No arrests have been made, a Dallas Police Department official said last week. Under Texas law, a person is allowed to use deadly force to defend themselves in their home.
“It was such a tragedy,” said former Iowa State coach Fred Hoiberg. “I talked to his brother that next day. It’s just hard to deal with because of how well Bryce was doing. To see his family at the funeral is tough. To lose a son, to lose a brother ... it’s such a hard thing to deal with. I was talking to his dad and he said there won’t be one day that goes by that I don’t think about Bryce. It’s tough, because you do build relationships with those kids. It was such a senseless act and a tough thing to deal with.”
McKay and Dejean-Jones were among the contingent of transfer students who passed through Ames, Iowa, during Hoiberg’s tenure. McKay played at Indian Hills Community College in Iowa before transferring to Marquette (where he never played a game) and then Iowa State. Dejean-Jones, a Los Angeles native, left USC during his freshman season amid reports he faced dismissal for allegedly striking a teammate. He spent two years at UNLV but transferred out after he said he was threatened with gun violence by a teammate. He was arrested and suspended one game at Iowa State for misdemeanor noise violations and gathering where marijuana was used, the latter charge being dropped soon after his arrest.

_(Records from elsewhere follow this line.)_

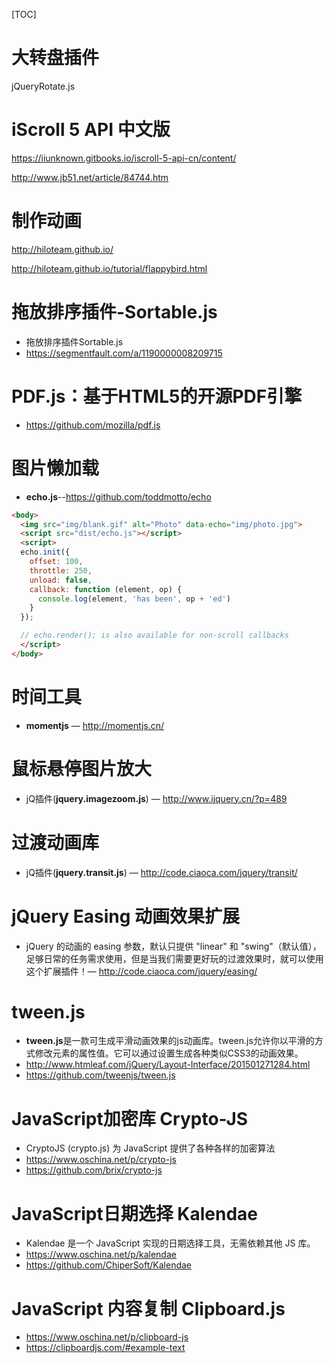 [TOC]



# 大转盘插件

jQueryRotate.js





# iScroll 5 API 中文版

https://iiunknown.gitbooks.io/iscroll-5-api-cn/content/

http://www.jb51.net/article/84744.htm



#  制作动画

http://hiloteam.github.io/

http://hiloteam.github.io/tutorial/flappybird.html

#  拖放排序插件-Sortable.js

- 拖放排序插件Sortable.js
- https://segmentfault.com/a/1190000008209715



# PDF.js：基于HTML5的开源PDF引擎

- https://github.com/mozilla/pdf.js

# 图片懒加载

- **echo.js**--https://github.com/toddmotto/echo

```html
<body>
  <img src="img/blank.gif" alt="Photo" data-echo="img/photo.jpg">
  <script src="dist/echo.js"></script>
  <script>
  echo.init({
    offset: 100,
    throttle: 250,
    unload: false,
    callback: function (element, op) {
      console.log(element, 'has been', op + 'ed')
    }
  });

  // echo.render(); is also available for non-scroll callbacks
  </script>
</body>
```

# 时间工具

- **momentjs** — http://momentjs.cn/



# 鼠标悬停图片放大

- jQ插件(**jquery.imagezoom.js**) — http://www.ijquery.cn/?p=489



# 过渡动画库

- jQ插件(**jquery.transit.js**) — http://code.ciaoca.com/jquery/transit/



# jQuery Easing 动画效果扩展

- jQuery 的动画的 easing 参数，默认只提供 "linear" 和 "swing"（默认值），足够日常的任务需求使用，但是当我们需要更好玩的过渡效果时，就可以使用这个扩展插件！— http://code.ciaoca.com/jquery/easing/

# tween.js

- **tween.js**是一款可生成平滑动画效果的js动画库。tween.js允许你以平滑的方式修改元素的属性值。它可以通过设置生成各种类似CSS3的动画效果。
- http://www.htmleaf.com/jQuery/Layout-Interface/201501271284.html
- https://github.com/tweenjs/tween.js

#  JavaScript加密库 Crypto-JS

- CryptoJS (crypto.js) 为 JavaScript 提供了各种各样的加密算法
- https://www.oschina.net/p/crypto-js
- https://github.com/brix/crypto-js

# JavaScript日期选择 Kalendae 

- Kalendae 是一个 JavaScript 实现的日期选择工具，无需依赖其他 JS 库。
- https://www.oschina.net/p/kalendae
- https://github.com/ChiperSoft/Kalendae



# JavaScript 内容复制 Clipboard.js

- https://www.oschina.net/p/clipboard-js
- https://clipboardjs.com/#example-text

“Bryce is sometimes misunderstood, but I was one of the few people who understood him,” McKay said. “With some of the reps he had, I think if people really took the time ... I think he’s one of the top five best guys as far as teammates I’ve ever been around. And people don’t know that.

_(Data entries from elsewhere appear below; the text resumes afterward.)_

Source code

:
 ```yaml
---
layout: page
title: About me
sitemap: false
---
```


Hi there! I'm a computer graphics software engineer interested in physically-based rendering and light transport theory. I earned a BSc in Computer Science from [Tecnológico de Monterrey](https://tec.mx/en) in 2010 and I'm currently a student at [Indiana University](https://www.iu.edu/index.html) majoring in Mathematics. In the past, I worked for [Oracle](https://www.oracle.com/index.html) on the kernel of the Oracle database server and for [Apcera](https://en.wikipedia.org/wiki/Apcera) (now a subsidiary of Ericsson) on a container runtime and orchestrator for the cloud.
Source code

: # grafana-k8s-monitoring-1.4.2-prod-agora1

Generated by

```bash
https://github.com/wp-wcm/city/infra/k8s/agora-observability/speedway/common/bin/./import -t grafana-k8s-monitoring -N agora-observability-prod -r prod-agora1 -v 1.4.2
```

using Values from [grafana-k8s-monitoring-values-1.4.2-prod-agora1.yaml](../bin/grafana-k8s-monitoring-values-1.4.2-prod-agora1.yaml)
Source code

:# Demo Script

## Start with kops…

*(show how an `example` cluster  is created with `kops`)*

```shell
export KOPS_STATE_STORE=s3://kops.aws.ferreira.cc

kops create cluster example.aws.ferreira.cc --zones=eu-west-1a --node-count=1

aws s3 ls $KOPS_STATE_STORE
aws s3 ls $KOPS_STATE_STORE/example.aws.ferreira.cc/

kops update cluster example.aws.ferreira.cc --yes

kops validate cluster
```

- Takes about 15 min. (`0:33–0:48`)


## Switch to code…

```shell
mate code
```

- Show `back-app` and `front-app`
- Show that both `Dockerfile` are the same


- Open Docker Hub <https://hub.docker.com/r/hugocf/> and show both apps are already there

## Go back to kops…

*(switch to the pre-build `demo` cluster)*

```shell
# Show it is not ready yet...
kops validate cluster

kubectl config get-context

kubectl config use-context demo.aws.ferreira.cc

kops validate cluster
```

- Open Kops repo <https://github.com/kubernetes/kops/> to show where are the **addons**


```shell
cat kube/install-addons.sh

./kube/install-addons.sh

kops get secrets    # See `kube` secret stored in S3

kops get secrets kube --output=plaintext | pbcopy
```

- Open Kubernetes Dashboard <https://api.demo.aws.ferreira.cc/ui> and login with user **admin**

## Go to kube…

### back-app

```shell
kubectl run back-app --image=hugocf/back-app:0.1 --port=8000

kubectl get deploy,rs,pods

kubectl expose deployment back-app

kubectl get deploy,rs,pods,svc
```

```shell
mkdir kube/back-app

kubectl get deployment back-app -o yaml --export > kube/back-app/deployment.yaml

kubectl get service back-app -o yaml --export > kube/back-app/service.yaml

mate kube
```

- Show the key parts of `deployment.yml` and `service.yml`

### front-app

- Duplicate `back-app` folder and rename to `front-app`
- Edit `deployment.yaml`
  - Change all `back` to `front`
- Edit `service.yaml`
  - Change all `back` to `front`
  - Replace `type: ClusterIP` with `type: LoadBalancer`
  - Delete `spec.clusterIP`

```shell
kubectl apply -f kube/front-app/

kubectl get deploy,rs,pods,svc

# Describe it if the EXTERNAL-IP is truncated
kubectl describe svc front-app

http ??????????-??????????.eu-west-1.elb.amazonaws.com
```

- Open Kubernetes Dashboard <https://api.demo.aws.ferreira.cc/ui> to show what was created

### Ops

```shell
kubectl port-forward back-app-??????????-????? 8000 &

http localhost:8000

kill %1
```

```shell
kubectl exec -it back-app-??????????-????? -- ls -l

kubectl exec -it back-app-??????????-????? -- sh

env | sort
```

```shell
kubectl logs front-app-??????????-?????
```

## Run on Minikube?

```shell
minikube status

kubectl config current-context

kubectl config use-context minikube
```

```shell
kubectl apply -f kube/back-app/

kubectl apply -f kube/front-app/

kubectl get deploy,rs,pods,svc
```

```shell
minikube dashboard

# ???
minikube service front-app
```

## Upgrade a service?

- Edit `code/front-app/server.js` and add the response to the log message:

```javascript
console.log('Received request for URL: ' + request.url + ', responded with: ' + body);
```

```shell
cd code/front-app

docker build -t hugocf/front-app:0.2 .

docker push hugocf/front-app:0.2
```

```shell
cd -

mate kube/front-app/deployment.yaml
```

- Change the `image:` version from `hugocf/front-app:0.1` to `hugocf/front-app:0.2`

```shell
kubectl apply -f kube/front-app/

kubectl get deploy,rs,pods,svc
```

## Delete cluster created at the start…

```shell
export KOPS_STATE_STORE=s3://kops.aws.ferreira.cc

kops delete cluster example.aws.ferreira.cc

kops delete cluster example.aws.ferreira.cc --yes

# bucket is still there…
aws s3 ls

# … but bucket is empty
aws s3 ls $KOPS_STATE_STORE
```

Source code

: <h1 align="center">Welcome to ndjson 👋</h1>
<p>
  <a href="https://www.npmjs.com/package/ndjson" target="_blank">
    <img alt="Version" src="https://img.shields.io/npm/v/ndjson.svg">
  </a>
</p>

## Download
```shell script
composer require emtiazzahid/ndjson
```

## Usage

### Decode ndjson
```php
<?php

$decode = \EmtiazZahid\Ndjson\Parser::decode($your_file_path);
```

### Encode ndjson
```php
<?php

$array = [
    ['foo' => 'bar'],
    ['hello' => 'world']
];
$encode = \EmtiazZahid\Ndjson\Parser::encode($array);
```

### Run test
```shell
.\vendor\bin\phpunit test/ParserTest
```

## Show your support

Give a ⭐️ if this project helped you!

“I got to meet the real him.”
Pelicans staffers lament the fact that Dejean-Jones’ death came so soon after he found success and stability in New Orleans.
“He was doing so well,” said Hoiberg, now the head coach of the Chicago Bulls. “In just talking to people at the funeral and talking to people in the Pelicans’ organization, they say just how much they liked him and how well he was doing. For it to be such a fluke accident, the way that it happened, it just makes it tougher to deal with.”
McKay said he hasn’t fully moved on. But in his moments of grief, he finds himself thinking about what Dejean-Jones would say about it.
“The first thing he would tell me would be to move on,” McKay said. “Sort of like, ‘You’re being soft.’ [Laughs.] ‘Move on. I’m all right, bro.’ He never wanted anybody to feel bad for him. So I can’t catch myself feeling bad for him.”
Instead, McKay tries to spin the tragedy into empowerment.
“It makes me look at life a little different,” he said. “Just because you can be on top of the world one day and be gone from the world the next day. It definitely changed my perspective on that. I also value the things that I do and the places I’m at more. You’re not just living for yourself -- you’re living for the people around you. Not saying he was doing anything bad or something he shouldn’t have been, but one mistake can ruin your whole life. You’ve got to be smarter in the decisions that you make.”
In McKay’s profile photo on Twitter and Instagram, he and Dejean-Jones are teammates again. Dressed in crisp white Cyclones jerseys -- No. 1 for McKay, No. 13 for Dejean-Jones -- their outstretched arms are connected by grasping the same basketball.
In the game he and Dejean-Jones were supposed to play together once again, McKay, who has appeared in one of New Orleans’ three summer league games thus far in Las Vegas, had four points and six rebounds in 19 minutes.
Before the Pelicans’ next game, he received a text from Dejean-Jones’ brother.
“Do it for BDJ,” it read. “Family for life.”